Okay, let me sum this up. You're saying a game has a hard time being profitable if you use an open source engine. I asked why, you started talking about piracy. I made the point that in that case DRM free games wouldn't make a profit either. You said yeah, they don't, unless you have an established following. I listed Super Meat Boy as an example of a DRM free game without a huge following (surely not everybody who played it played Meat Boy on Newgrounds?) that sold a lot. Now you're telling me you were never talking about DRM free games in the first place?

I am saying, creating a brand new game (new IP), and release it on this GPL engine....or any GPL engine, with intent to sell it (commercial-use).  It's not that you COULDN'T sell it, but between the actual costs of getting a game onto the market (yea you could just toss it up on a free site, but that would only hurt sales), so marketing, distribution, etc...you are not going to be able to pull a profit.

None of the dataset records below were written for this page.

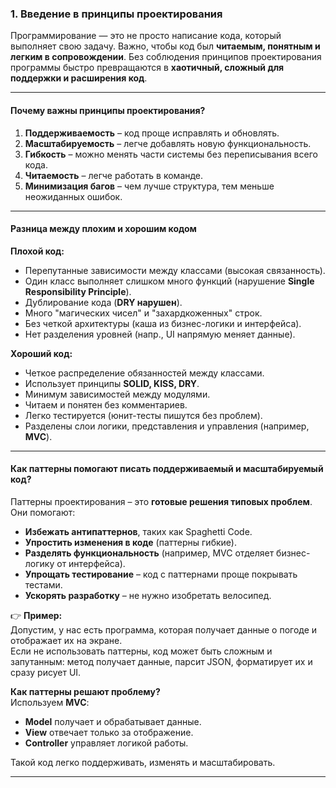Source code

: ### **1. Введение в принципы проектирования**

Программирование — это не просто написание кода, который выполняет свою задачу. Важно, чтобы код был **читаемым, понятным и легким в сопровождении**. Без соблюдения принципов проектирования программы быстро превращаются в **хаотичный, сложный для поддержки и расширения код**.

---

#### **Почему важны принципы проектирования?**
1. **Поддерживаемость** – код проще исправлять и обновлять.
2. **Масштабируемость** – легче добавлять новую функциональность.
3. **Гибкость** – можно менять части системы без переписывания всего кода.
4. **Читаемость** – легче работать в команде.
5. **Минимизация багов** – чем лучше структура, тем меньше неожиданных ошибок.

---

#### **Разница между плохим и хорошим кодом**
**Плохой код:**
- Перепутанные зависимости между классами (высокая связанность).
- Один класс выполняет слишком много функций (нарушение **Single Responsibility Principle**).
- Дублирование кода (**DRY нарушен**).
- Много "магических чисел" и "захардкоженных" строк.
- Без четкой архитектуры (каша из бизнес-логики и интерфейса).
- Нет разделения уровней (напр., UI напрямую меняет данные).

**Хороший код:**
- Четкое распределение обязанностей между классами.
- Использует принципы **SOLID, KISS, DRY**.
- Минимум зависимостей между модулями.
- Читаем и понятен без комментариев.
- Легко тестируется (юнит-тесты пишутся без проблем).
- Разделены слои логики, представления и управления (например, **MVC**).

---

#### **Как паттерны помогают писать поддерживаемый и масштабируемый код?**
Паттерны проектирования – это **готовые решения типовых проблем**. Они помогают:
- **Избежать антипаттернов**, таких как Spaghetti Code.
- **Упростить изменения в коде** (паттерны гибкие).
- **Разделять функциональность** (например, MVC отделяет бизнес-логику от интерфейса).
- **Упрощать тестирование** – код с паттернами проще покрывать тестами.
- **Ускорять разработку** – не нужно изобретать велосипед.

👉 **Пример:**  
Допустим, у нас есть программа, которая получает данные о погоде и отображает их на экране.  
Если не использовать паттерны, код может быть сложным и запутанным: метод получает данные, парсит JSON, форматирует их и сразу рисует UI.

**Как паттерны решают проблему?**  
Используем **MVC**:
- **Model** получает и обрабатывает данные.
- **View** отвечает только за отображение.
- **Controller** управляет логикой работы.

Такой код легко поддерживать, изменять и масштабировать.

---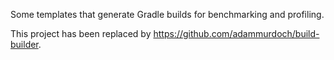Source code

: Some templates that generate Gradle builds for benchmarking and profiling.

This project has been replaced by https://github.com/adammurdoch/build-builder.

So tell me, how is creating a new IP and selling it and being profitable using a GPL engine as Open Source any different from creating a new IP and selling it and being profitable using a closed source self-made engine without copy protection, as countless indies have done? Hell, I even have an example for you: Thirty Flights of Loving uses idTech 2 licensed under GPL and is subsequently open source, that still sells, right?

 

So far, the only point you've made about why Open Source games specifically can't sell is ease of piracy, which applies just as much for DRM free games like Super Meat Boy or anything on gog.com. Your other arguments are just about selling games in general. Yes, selling a game is hard, but no harder if you use an open source engine, that's all I'm saying.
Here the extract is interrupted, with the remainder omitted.